Here is how family life is different for us than it was that day ten years ago when I had to call my husband home from work:
I check in with myself regularly throughout the day. This has become a habit. This is a completely non-judgmental action in which I simply notice how I am feeling and get curious about what I need.
Our kids talk openly. All three are teenagers now and they openly share their anger and sadness, their questions and wonderings.
They ask for our advice. Because we have prioritized our relationship with our kids, rather than focusing on compliance and obedience, our kids trust us enough to ask for our advice.
There is mutual respect. I have a lot to say on the topic of respect in adult-child relationships, but suffice it to say, the fact that my kids treat others with kindness and respect AND that they seek advice from me and my husband lets me know that they understand how to be respectful.
We laugh together. A lot. I don’t know about you, but I don’t remember laughing till I cried with my parents and siblings when I was a kid.
We apologize. We are doing our best to parent in a way that is connected and kind. And sometimes we mess up. When we mess up, we apologize, which teaches kids that adults make mistakes (an important lesson!) and that just because we got upset does not mean it’s ok to treat others poorly.
There are boundaries. There are also negotiations. If we say “no” to something our kids want to do, they have an opportunity to make their case for why they should be allowed to do it. This doesn’t mean we necessarily change our minds, but it does teach them to advocate for themselves and gives them an opportunity to show us what they are capable of.
We enforce boundaries with conversation, not consequences. This is a tough one for a lot of parents in our generation to wrap our minds around because most of us were raised in such a punitive culture, it’s difficult to imagine how to maintain boundaries without using punishment when rules are broken. We do not do this perfectly. But it feels so much more collaborative and connected to my children.
My kids have good manners. I have never insisted on good table manners or reminded my kids to “say please” or “say thank you” when they’re going on a playdate. But because we parent the CALMER way, our kids inherently understand good manners and we have always gotten astonishingly positive feedback from other parents and teachers about our kids’ manners and behavior when they are away from home.
When my kids get dysregulated, I can stay calm. This might be the single most impactful change. Because the truth is, kids get dysregulated. Little kids have tantrums. In some families (like ours), even big kids still have tantrums. Learning to regulate your adult nervous system so you can co-regulate with your child builds trust with your child.
I have not punished my children in over a decade. I haven’t taken away privileges, given a time-out, or insisted on extra chores.
Because I was learning CALMER parenting as I struggled through the early childhood years, my road was long. I was building this CALMER parenting ship as it sailed.

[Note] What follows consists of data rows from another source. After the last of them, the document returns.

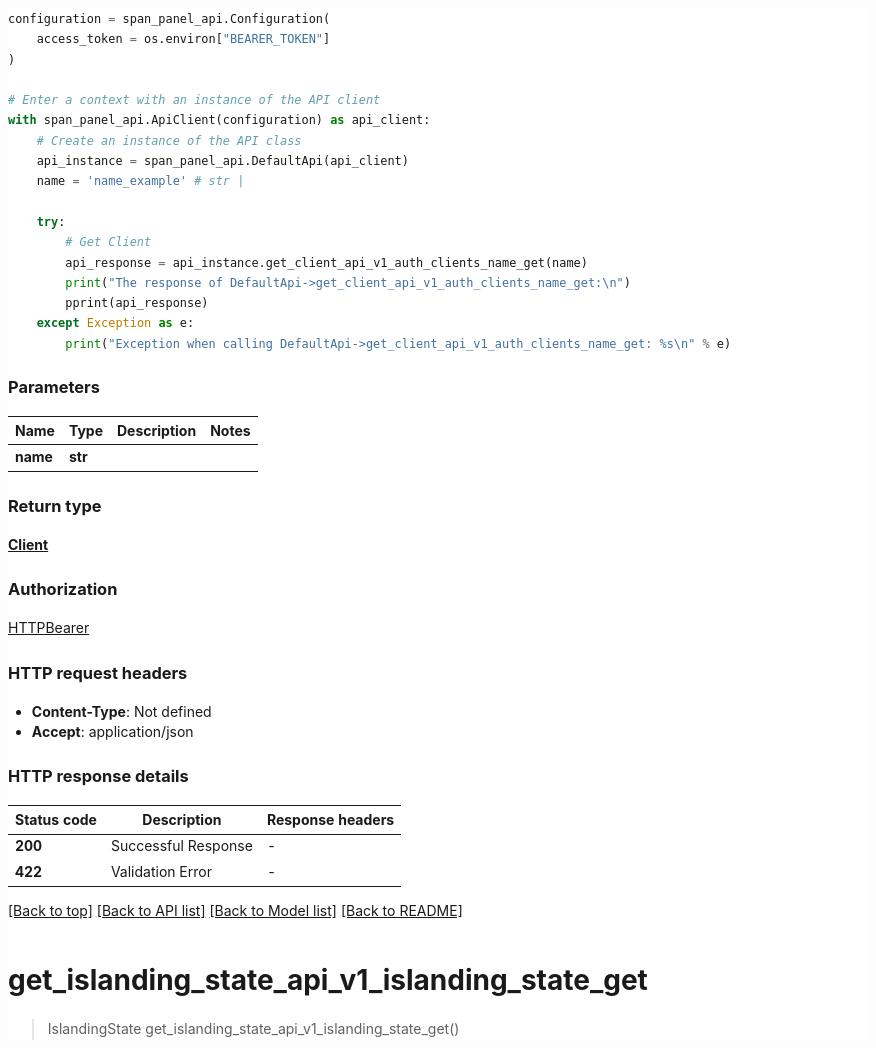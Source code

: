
 ```python
configuration = span_panel_api.Configuration(
    access_token = os.environ["BEARER_TOKEN"]
)

# Enter a context with an instance of the API client
with span_panel_api.ApiClient(configuration) as api_client:
    # Create an instance of the API class
    api_instance = span_panel_api.DefaultApi(api_client)
    name = 'name_example' # str |

    try:
        # Get Client
        api_response = api_instance.get_client_api_v1_auth_clients_name_get(name)
        print("The response of DefaultApi->get_client_api_v1_auth_clients_name_get:\n")
        pprint(api_response)
    except Exception as e:
        print("Exception when calling DefaultApi->get_client_api_v1_auth_clients_name_get: %s\n" % e)
```



### Parameters


Name | Type | Description  | Notes
------------- | ------------- | ------------- | -------------
 **name** | **str**|  |

### Return type

[**Client**](Client.md)

### Authorization

[HTTPBearer](../README.md#HTTPBearer)

### HTTP request headers

 - **Content-Type**: Not defined
 - **Accept**: application/json

### HTTP response details

| Status code | Description | Response headers |
|-------------|-------------|------------------|
**200** | Successful Response |  -  |
**422** | Validation Error |  -  |

[[Back to top]](#) [[Back to API list]](../README.md#documentation-for-api-endpoints) [[Back to Model list]](../README.md#documentation-for-models) [[Back to README]](../README.md)

# **get_islanding_state_api_v1_islanding_state_get**
> IslandingState get_islanding_state_api_v1_islanding_state_get()
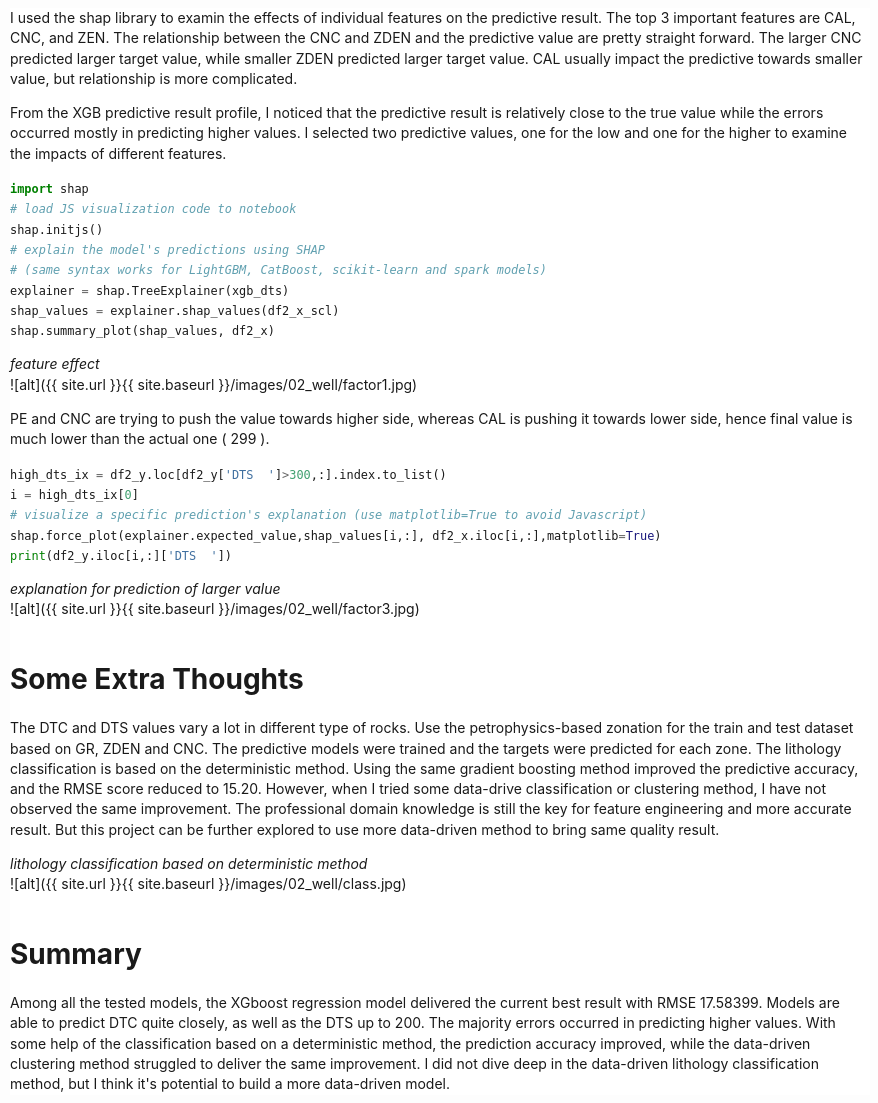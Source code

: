 I used the shap library to examin the effects of individual features on the predictive result. The top 3 important features are CAL, CNC, and ZEN. The relationship between the CNC and ZDEN and the predictive value are pretty straight forward. The larger CNC predicted larger target value, while smaller ZDEN predicted larger target value. CAL usually impact the predictive towards smaller value, but relationship is more complicated.

From the XGB predictive result profile, I noticed that the predictive result is relatively close to the true value while the errors occurred mostly in predicting higher values. I selected two predictive values, one for the low and one for the higher to examine the impacts of different features.
```python
import shap
# load JS visualization code to notebook
shap.initjs()
# explain the model's predictions using SHAP
# (same syntax works for LightGBM, CatBoost, scikit-learn and spark models)
explainer = shap.TreeExplainer(xgb_dts)
shap_values = explainer.shap_values(df2_x_scl)
shap.summary_plot(shap_values, df2_x)
```
*feature effect* <br>
![alt]({{ site.url }}{{ site.baseurl }}/images/02_well/factor1.jpg)

PE and CNC are trying to push the value towards higher side, whereas CAL is pushing it towards lower side, hence final value is much lower than the actual one ( 299 ).
```python
high_dts_ix = df2_y.loc[df2_y['DTS  ']>300,:].index.to_list()
i = high_dts_ix[0]
# visualize a specific prediction's explanation (use matplotlib=True to avoid Javascript)
shap.force_plot(explainer.expected_value,shap_values[i,:], df2_x.iloc[i,:],matplotlib=True)
print(df2_y.iloc[i,:]['DTS  '])
```
*explanation for prediction of larger value* <br>
![alt]({{ site.url }}{{ site.baseurl }}/images/02_well/factor3.jpg)

# Some Extra Thoughts
The DTC and DTS values vary a lot in different type of rocks. Use the petrophysics-based zonation for the train and test dataset based on GR, ZDEN and CNC. The predictive models were trained and the targets were predicted for each zone. The lithology classification is based on the deterministic method. Using the same gradient boosting method improved the predictive accuracy, and the RMSE score reduced to 15.20. However, when I tried some data-drive classification or clustering method, I have not observed the same improvement. The professional domain knowledge is still the key for feature engineering and more accurate result. But this project can be further explored to use more data-driven method to bring same quality result.

*lithology classification based on deterministic method* <br>
![alt]({{ site.url }}{{ site.baseurl }}/images/02_well/class.jpg)


# Summary
Among all the tested models, the XGboost regression model delivered the current best result with RMSE 17.58399. Models are able to predict DTC quite closely, as well as the DTS up to 200. The majority errors occurred in predicting higher values.
With some help of the classification based on a deterministic method, the prediction accuracy improved, while the data-driven clustering method struggled to deliver the same improvement. I did not dive deep in the data-driven lithology classification method, but I think it's potential to build a more data-driven model.
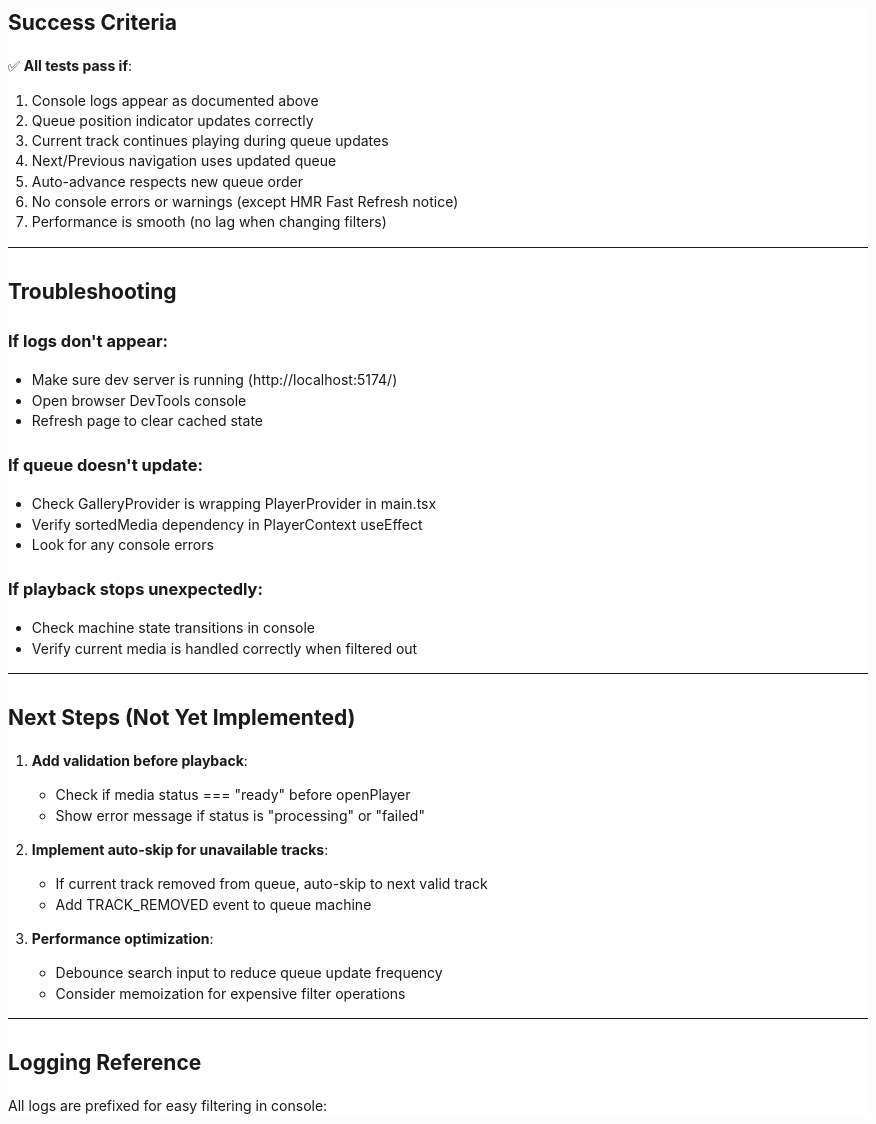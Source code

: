 
## Success Criteria

✅ **All tests pass if**:
1. Console logs appear as documented above
2. Queue position indicator updates correctly
3. Current track continues playing during queue updates
4. Next/Previous navigation uses updated queue
5. Auto-advance respects new queue order
6. No console errors or warnings (except HMR Fast Refresh notice)
7. Performance is smooth (no lag when changing filters)

---

## Troubleshooting

### If logs don't appear:
- Make sure dev server is running (http://localhost:5174/)
- Open browser DevTools console
- Refresh page to clear cached state

### If queue doesn't update:
- Check GalleryProvider is wrapping PlayerProvider in main.tsx
- Verify sortedMedia dependency in PlayerContext useEffect
- Look for any console errors

### If playback stops unexpectedly:
- Check machine state transitions in console
- Verify current media is handled correctly when filtered out

---

## Next Steps (Not Yet Implemented)

1. **Add validation before playback**:
   - Check if media status === "ready" before openPlayer
   - Show error message if status is "processing" or "failed"

2. **Implement auto-skip for unavailable tracks**:
   - If current track removed from queue, auto-skip to next valid track
   - Add TRACK_REMOVED event to queue machine

3. **Performance optimization**:
   - Debounce search input to reduce queue update frequency
   - Consider memoization for expensive filter operations

---

## Logging Reference

All logs are prefixed for easy filtering in console:
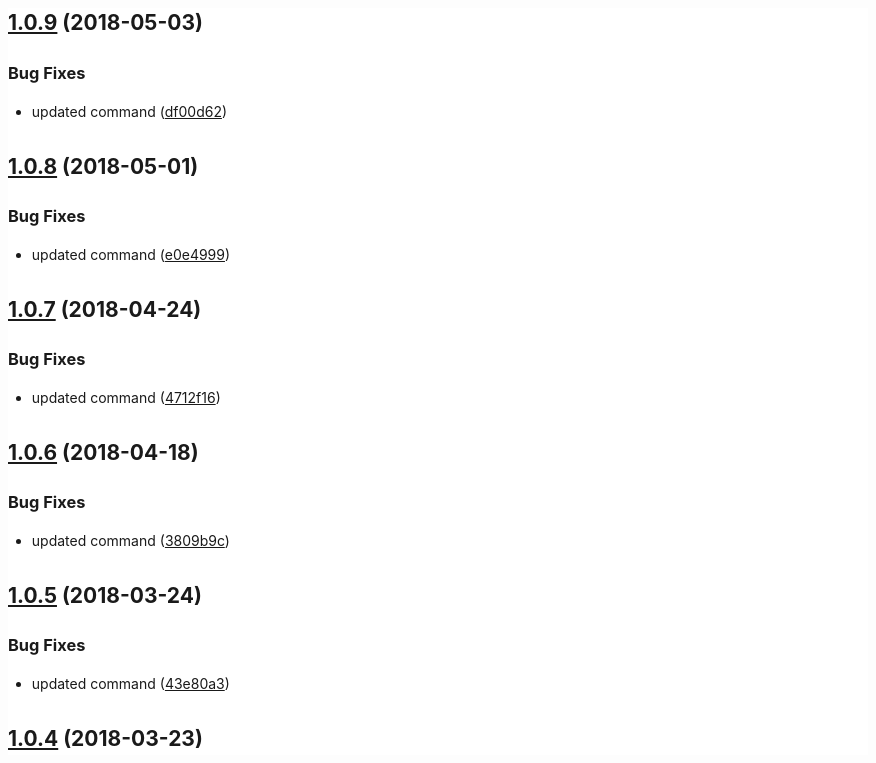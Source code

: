 <a name="1.0.9"></a>
## [1.0.9](https://github.com/oclif/plugin-not-found/compare/e0e49999632449d6345fa7828274a5f779140c77...v1.0.9) (2018-05-03)


### Bug Fixes

* updated command ([df00d62](https://github.com/oclif/plugin-not-found/commit/df00d62))

<a name="1.0.8"></a>
## [1.0.8](https://github.com/oclif/plugin-not-found/compare/4712f16ad98f1ac385c9bfabe4dd4652ee094215...v1.0.8) (2018-05-01)


### Bug Fixes

* updated command ([e0e4999](https://github.com/oclif/plugin-not-found/commit/e0e4999))

<a name="1.0.7"></a>
## [1.0.7](https://github.com/oclif/plugin-not-found/compare/3809b9c0d831630ab2463bd6727a1529b8c9b9e0...v1.0.7) (2018-04-24)


### Bug Fixes

* updated command ([4712f16](https://github.com/oclif/plugin-not-found/commit/4712f16))

<a name="1.0.6"></a>
## [1.0.6](https://github.com/oclif/plugin-not-found/compare/43e80a330cd3cd1c729b72b25756ab2606797efc...v1.0.6) (2018-04-18)


### Bug Fixes

* updated command ([3809b9c](https://github.com/oclif/plugin-not-found/commit/3809b9c))

<a name="1.0.5"></a>
## [1.0.5](https://github.com/oclif/plugin-not-found/compare/92b7c99bc62babd0649b3e2fa8272a25ef4783bb...v1.0.5) (2018-03-24)


### Bug Fixes

* updated command ([43e80a3](https://github.com/oclif/plugin-not-found/commit/43e80a3))

<a name="1.0.4"></a>
## [1.0.4](https://github.com/oclif/plugin-not-found/compare/cc651811728f7fe87319682bf527eb8ff7276c04...v1.0.4) (2018-03-23)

So what are the CALMER parenting principles?
The CALMER Parenting Principles offer a transformative approach to managing challenging behaviors in young children.
Each principle is designed to help parents move from a place of stress and frustration to one of calm, confidence, and connection.
By mastering skills like connection, listening, and emotional regulation, you can:
Reduce parenting stress and burnout.
Break the cycle of yelling, bribing, and punishing.
Respond to challenging behavior with calm and confidence.
Strengthen your bond with your child, even in the toughest moment
Stay tuned for more as we dive into these principles.
If you’re reading this and want help adapting the CALMER Parenting Principles to your unique family life, please consider coaching with me. Learn more and book a free consult call with me by clicking here.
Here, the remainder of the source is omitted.